I'm definitely going to get an electric water heater this Spring/Summer to end my dependence on oil. My pellet stove has saved me over $1000/yr so far.  I have a 50-gallon electric water heater in my family's summer house on the Cape and have never run out of hot water with long outside showers, dinner guests, etc. Also, next week I am having a full-blown energy audit -- infrared imaging of the walls, smoke test with a fan on the front door etc. I'm hoping I can fix myself whatever it reveals, saving some money. This is the year for me to finally get as energy efficient as I can. (Wish me luck.)


----------



## Seasoned Oak (Apr 10, 2013)

briansol said:


> . We go in succession 1-2-3 in the morning, and with the boiler its not a problem. I go last... so I want to make sure if I do this, I still have a hot shower.


 Anyone in this situation will need a large WH. Only other solution would be a smaller one run at high temp with a tempering valve.


----------



## AddictiveStew (Apr 11, 2013)

Highbeam said:


> 20 minutes is more standard for real people and if you start that clock when you first open the faucet then I believe that very few regular people take 10 gallon showers.
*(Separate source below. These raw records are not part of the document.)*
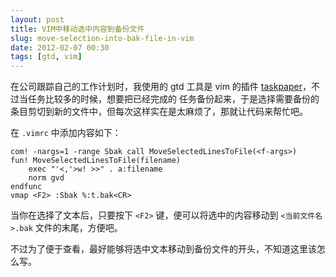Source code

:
 ```yaml
---
layout: post
title: VIM中移动选中内容到备份文件
slug: move-selection-into-bak-file-in-vim
date: 2012-02-07 00:30
tags: [gtd, vim]
---
```


在公司跟踪自己的工作计划时，我使用的 gtd 工具是 vim 的插件 [taskpaper][1]，不过当任务比较多的时候，想要把已经完成的
任务备份起来，于是选择需要备份的条目剪切到新的文件中，但每次这样实在是太麻烦了，那就让代码来帮忙吧。

在 `.vimrc` 中添加内容如下：

    com! -nargs=1 -range Sbak call MoveSelectedLinesToFile(<f-args>)
    fun! MoveSelectedLinesToFile(filename)
        exec "'<,'>w! >>" . a:filename
        norm gvd
    endfunc
    vmap <F2> :Sbak %:t.bak<CR>

当你在选择了文本后，只要按下 `<F2>` 键，便可以将选中的内容移动到 `<当前文件名>.bak` 文件的末尾，方便吧。

不过为了便于查看，最好能够将选中文本移动到备份文件的开头，不知道这里该怎么写。

[1]: http://www.vim.org/scripts/script.php?script_id=2027
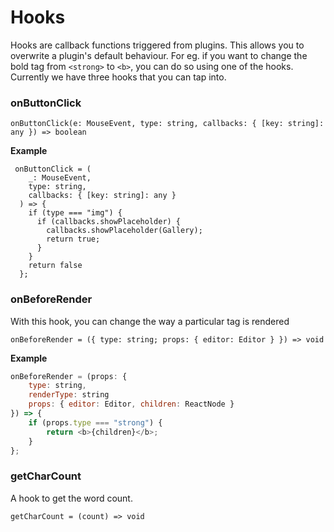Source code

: # Hooks

Hooks are callback functions triggered from plugins. This allows you to overwrite a plugin's default behaviour. For eg. if you want to change the bold tag from `<strong>` to `<b>`, you can do so using one of the hooks. Currently we have three hooks that you can tap into.

### onButtonClick

```
onButtonClick(e: MouseEvent, type: string, callbacks: { [key: string]: any }) => boolean
```

**Example**

```
 onButtonClick = (
    _: MouseEvent,
    type: string,
    callbacks: { [key: string]: any }
  ) => {
    if (type === "img") {
      if (callbacks.showPlaceholder) {
        callbacks.showPlaceholder(Gallery);
        return true;
      }
    }
    return false
  };
```

### onBeforeRender

With this hook, you can change the way a particular tag is rendered

```
onBeforeRender = ({ type: string; props: { editor: Editor } }) => void
```

**Example**

```js
onBeforeRender = (props: {
    type: string,
    renderType: string
    props: { editor: Editor, children: ReactNode }
}) => {
    if (props.type === "strong") {
        return <b>{children}</b>;
    }
};
```

### getCharCount

A hook to get the word count.

```
getCharCount = (count) => void
```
So 20 minutes with a low flow 2gpm shower head is 40 gallons. But wait, shower water is not straight 120 degree hot water, it is mixed with cold 55 degree water to get you from 120 down to 100 degrees or so. This means that your 40 gallon tank can make way more than 40 gallons of shower water and while you are in the shower, the water heater is trying to recover.
> 
> A 50 gallon HWT is very standard for 3 bedroom homes. Anything smaller might actually hurt the home's resale value. There is no real downside to a large water heater, the element sizes are the same. You're just storing more heated water.
> 
> ...


 
What can I do to make it up to code?


----------



## jharkin (Apr 11, 2013)

It needs to be run in conduit, at least up to the ceiling where it can be properly supported.


----------



## moey (Apr 11, 2013)

AddictiveStew said:


> What can I do to make it up to code?


 
The electrical wire should be in conduit from the heater to junction box on the wall or above. However there is debate as to whether its required usually the town inspector has the last say, Id be willing to bet they will say it should be in conduit. To bore you with details NEC code says not to put NM wire in a raceway which conduit qualifies but its usually expected for it to be in conduit going to hot water heater. Can't win...


----------



## woodgeek (Apr 11, 2013)

I ran romex to a junction box on the wall nest to the unit, and ran an 'armored cable' hanging from the box to the unit. (conduit is not required in a garage in my area) Had to buy 25' of the right armored cable to use 4'. Gave the rest away. My unit specified solid core wire, which ruled out other options like 'appliance whips'. Also, some areas want a cutoff switch next to the unit. In my case, if the unit is in a line of sight of the breaker box, a switch in not required.


----------



## Highbeam (Apr 11, 2013)

moey said:


> To bore you with details NEC code says not to put NM wire in a raceway which conduit qualifies


 
Sorry Moey, this is absolutely wrong. You are spreading bad info here. Romex (NM) may be in conduit so long as you don't exceed the fill limits and so long as the conduit is not in a wet location. If you don't know code, then don't quote code.


----------



## Lake Girl (Apr 11, 2013)

Seasoned Oak said:


> Exactly! A bathtub will use many times more water than a shower. Here we all use showers maybe 10 Gal hot water use at a time. Lots of 1 and 2 person households out there so one size dont fit all.


 
No teenage girls in your house  That changes the water use factor for a shower....


----------



## Seasoned Oak (Apr 11, 2013)

Lake Girl said:


> No teenage girls in your house That changes the water use factor for a shower....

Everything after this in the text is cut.